The Biblioteca Teresiana (est. 1780) of Mantua, Italy, is a public library founded by sovereign Maria Theresa.

==History==
The Teresiana Library was founded by Maria Theresa as part of a larger series of education reforms throughout Mantua and Lombardo-Veneto. It opened to the public on March 30, 1780.

The library collection began with the building housing in Mantua the former Jesuit College, a complex which took up an entire block. After the suppression of this order in 1773, its private collection meant for the teachers and students was repurposed into a public library, the Imperial Regia Biblioteca. It was housed two library rooms, designed by architect Paolo Pozzo in 1780, which would be known as the Teresian rooms. When Mantua joined the Kingdom of Italy in 1866, The Teresiana Library became a government library. It became a municipal library in 1881. It contained valuable works from many private monastic libraries.

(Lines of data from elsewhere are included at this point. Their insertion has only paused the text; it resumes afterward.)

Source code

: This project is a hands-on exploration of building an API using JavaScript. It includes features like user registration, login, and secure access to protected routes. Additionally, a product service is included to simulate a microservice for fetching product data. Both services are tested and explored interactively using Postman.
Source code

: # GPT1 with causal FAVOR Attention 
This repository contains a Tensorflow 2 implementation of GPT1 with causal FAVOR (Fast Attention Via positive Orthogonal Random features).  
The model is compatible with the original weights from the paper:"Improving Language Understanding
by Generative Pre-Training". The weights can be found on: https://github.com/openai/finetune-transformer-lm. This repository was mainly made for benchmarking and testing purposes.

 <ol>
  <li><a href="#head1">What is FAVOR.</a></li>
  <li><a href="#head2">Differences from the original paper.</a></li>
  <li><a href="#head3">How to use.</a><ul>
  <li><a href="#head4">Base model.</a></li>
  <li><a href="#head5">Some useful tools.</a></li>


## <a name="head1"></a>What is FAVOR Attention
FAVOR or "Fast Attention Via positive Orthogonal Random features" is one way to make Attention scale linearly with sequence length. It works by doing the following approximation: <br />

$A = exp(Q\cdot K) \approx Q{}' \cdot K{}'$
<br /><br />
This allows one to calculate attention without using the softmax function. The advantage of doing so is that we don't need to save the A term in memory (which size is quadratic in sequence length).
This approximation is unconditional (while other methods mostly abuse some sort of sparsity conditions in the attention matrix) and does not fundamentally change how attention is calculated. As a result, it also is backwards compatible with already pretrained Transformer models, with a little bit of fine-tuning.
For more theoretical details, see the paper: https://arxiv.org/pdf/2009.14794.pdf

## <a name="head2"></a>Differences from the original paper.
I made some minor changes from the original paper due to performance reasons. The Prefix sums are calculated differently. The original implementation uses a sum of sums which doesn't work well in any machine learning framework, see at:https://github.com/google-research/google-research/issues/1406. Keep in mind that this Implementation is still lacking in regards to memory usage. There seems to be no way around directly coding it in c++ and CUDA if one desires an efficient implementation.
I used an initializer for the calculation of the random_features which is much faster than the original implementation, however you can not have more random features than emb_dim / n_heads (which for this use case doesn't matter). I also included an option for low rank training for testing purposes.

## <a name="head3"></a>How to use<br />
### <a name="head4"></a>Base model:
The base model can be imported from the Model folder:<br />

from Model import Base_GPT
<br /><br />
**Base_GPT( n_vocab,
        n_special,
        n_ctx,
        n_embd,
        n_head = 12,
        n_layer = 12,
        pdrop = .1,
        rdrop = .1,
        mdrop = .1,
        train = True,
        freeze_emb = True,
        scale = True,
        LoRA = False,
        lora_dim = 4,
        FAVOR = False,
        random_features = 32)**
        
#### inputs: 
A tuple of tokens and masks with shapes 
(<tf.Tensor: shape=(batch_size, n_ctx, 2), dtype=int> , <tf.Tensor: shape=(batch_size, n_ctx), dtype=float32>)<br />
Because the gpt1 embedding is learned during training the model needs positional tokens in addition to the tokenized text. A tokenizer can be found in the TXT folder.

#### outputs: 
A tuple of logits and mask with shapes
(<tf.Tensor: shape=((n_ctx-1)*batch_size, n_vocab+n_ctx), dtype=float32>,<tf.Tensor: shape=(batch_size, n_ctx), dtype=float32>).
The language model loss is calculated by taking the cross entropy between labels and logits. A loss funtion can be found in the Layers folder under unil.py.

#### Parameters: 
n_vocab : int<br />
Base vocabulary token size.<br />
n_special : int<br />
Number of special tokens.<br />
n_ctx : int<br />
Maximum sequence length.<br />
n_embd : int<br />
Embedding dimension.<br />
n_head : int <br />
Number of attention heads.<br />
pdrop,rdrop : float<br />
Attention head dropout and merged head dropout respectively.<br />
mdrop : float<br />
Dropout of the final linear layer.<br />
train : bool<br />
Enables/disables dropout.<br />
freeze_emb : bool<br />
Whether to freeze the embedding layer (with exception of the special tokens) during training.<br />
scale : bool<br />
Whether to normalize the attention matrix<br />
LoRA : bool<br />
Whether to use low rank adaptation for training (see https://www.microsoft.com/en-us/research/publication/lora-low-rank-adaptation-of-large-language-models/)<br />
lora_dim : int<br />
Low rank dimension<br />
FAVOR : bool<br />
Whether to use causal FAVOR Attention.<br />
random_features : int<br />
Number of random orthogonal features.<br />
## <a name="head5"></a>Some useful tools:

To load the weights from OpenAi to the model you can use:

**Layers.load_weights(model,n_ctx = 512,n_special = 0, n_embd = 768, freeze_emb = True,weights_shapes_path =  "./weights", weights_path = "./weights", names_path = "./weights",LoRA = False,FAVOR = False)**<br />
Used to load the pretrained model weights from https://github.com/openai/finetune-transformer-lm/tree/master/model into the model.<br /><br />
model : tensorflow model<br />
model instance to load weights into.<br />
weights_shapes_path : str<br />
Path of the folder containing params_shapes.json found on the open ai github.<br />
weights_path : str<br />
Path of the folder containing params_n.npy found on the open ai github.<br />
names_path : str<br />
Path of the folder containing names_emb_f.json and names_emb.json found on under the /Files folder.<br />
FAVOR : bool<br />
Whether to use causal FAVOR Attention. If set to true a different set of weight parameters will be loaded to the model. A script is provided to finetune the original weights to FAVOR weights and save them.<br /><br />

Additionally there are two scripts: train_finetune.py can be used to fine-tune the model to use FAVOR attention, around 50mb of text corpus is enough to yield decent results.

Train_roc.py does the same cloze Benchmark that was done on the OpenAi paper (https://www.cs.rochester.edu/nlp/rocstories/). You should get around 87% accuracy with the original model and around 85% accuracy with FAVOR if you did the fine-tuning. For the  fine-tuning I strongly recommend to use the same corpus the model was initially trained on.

In the 1970s and 1980s, city officials became concerned by the growing number of patrons in combination with the building's structural issues and lack of and lack of space for storage and computer technology. The library began renovation in March 2008 and was reopened in 2011. Among the items requiring attention were the Teresiana's 18th-century walnut shelves, and the addition of new air conditioning, lighting, and wireless systems. All of the 44,000 books in the Teresian Rooms had to be removed while the shelves were restored, during which time the books were also under maintenance. Following the restoration, several scholars used the data from the restoration of the print collection in studies of the paper degradation.

It currently has a digital collection available with over 520,000 images. The collection includes some rare and unique manuscripts as well as paintings and globes by Vincenzo Coronelli and other artists.

==Bibliography==
- Ennio Sandal (1990). "Endowed Municipal Public Libraries"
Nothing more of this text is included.